__EXERCISE DIRECTIONS__
From the listing below, pull out every line where the string "type" appears.

-------- DATA UNDER STUDY

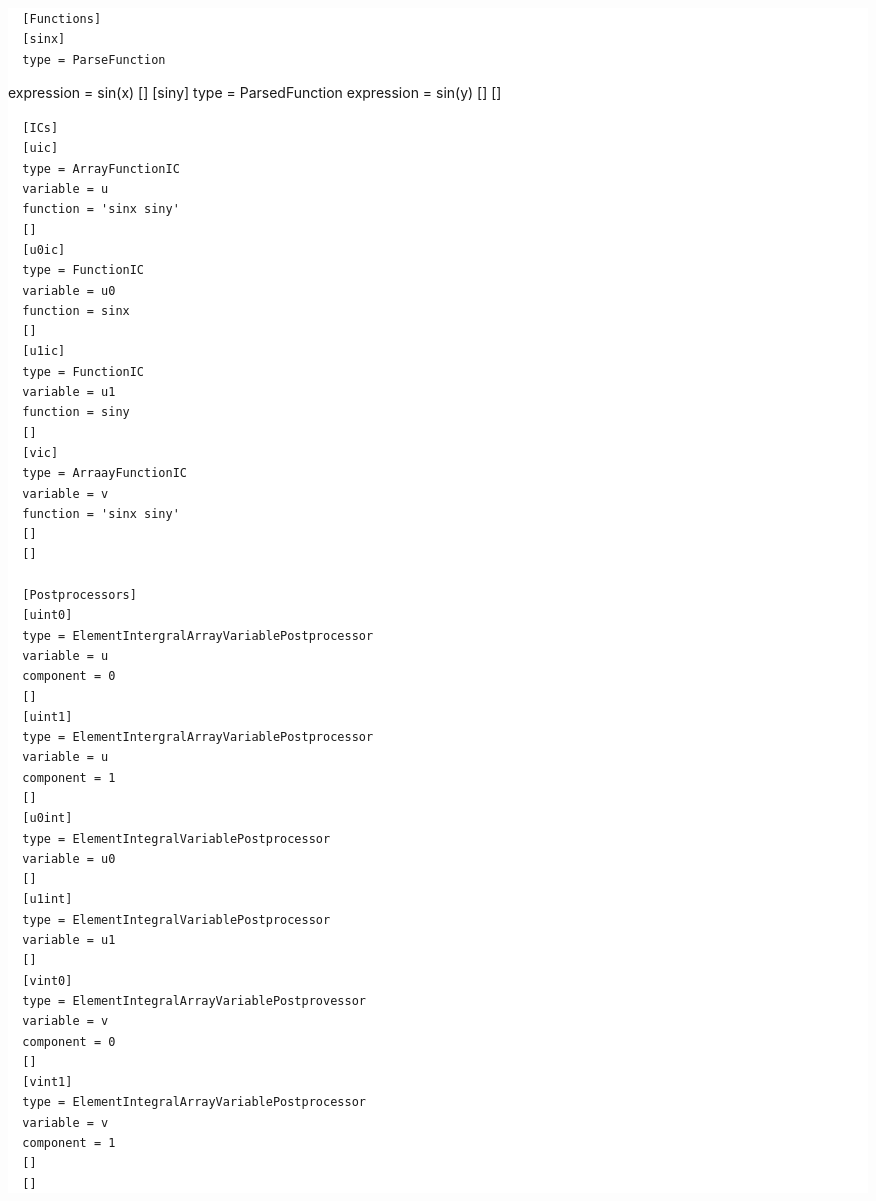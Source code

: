       [Functions]
      [sinx]
      type = ParseFunction
  expression = sin(x)
      []
      [siny]
      type = ParsedFunction
  expression = sin(y)
      []
      []
  
      [ICs]
      [uic]
      type = ArrayFunctionIC
      variable = u
      function = 'sinx siny'
      []
      [u0ic]
      type = FunctionIC
      variable = u0
      function = sinx
      []
      [u1ic]
      type = FunctionIC
      variable = u1
      function = siny
      []
      [vic]
      type = ArraayFunctionIC
      variable = v
      function = 'sinx siny'
      []
      []
  
      [Postprocessors]
      [uint0]
      type = ElementIntergralArrayVariablePostprocessor
      variable = u
      component = 0
      []
      [uint1]
      type = ElementIntergralArrayVariablePostprocessor
      variable = u
      component = 1
      []
      [u0int]
      type = ElementIntegralVariablePostprocessor
      variable = u0
      []
      [u1int]
      type = ElementIntegralVariablePostprocessor
      variable = u1
      []
      [vint0]
      type = ElementIntegralArrayVariablePostprovessor
      variable = v
      component = 0
      []
      [vint1]
      type = ElementIntegralArrayVariablePostprocessor
      variable = v
      component = 1
      []
      []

----------------

__EXPECTED ANSWER__
      type = ParseFunction
      type = ParsedFunction
      type = ArrayFunctionIC
      type = FunctionIC
      type = FunctionIC
      type = ArraayFunctionIC
      type = ElementIntergralArrayVariablePostprocessor
      type = ElementIntergralArrayVariablePostprocessor
      type = ElementIntegralVariablePostprocessor
      type = ElementIntegralVariablePostprocessor
      type = ElementIntegralArrayVariablePostprovessor
      type = ElementIntegralArrayVariablePostprocessor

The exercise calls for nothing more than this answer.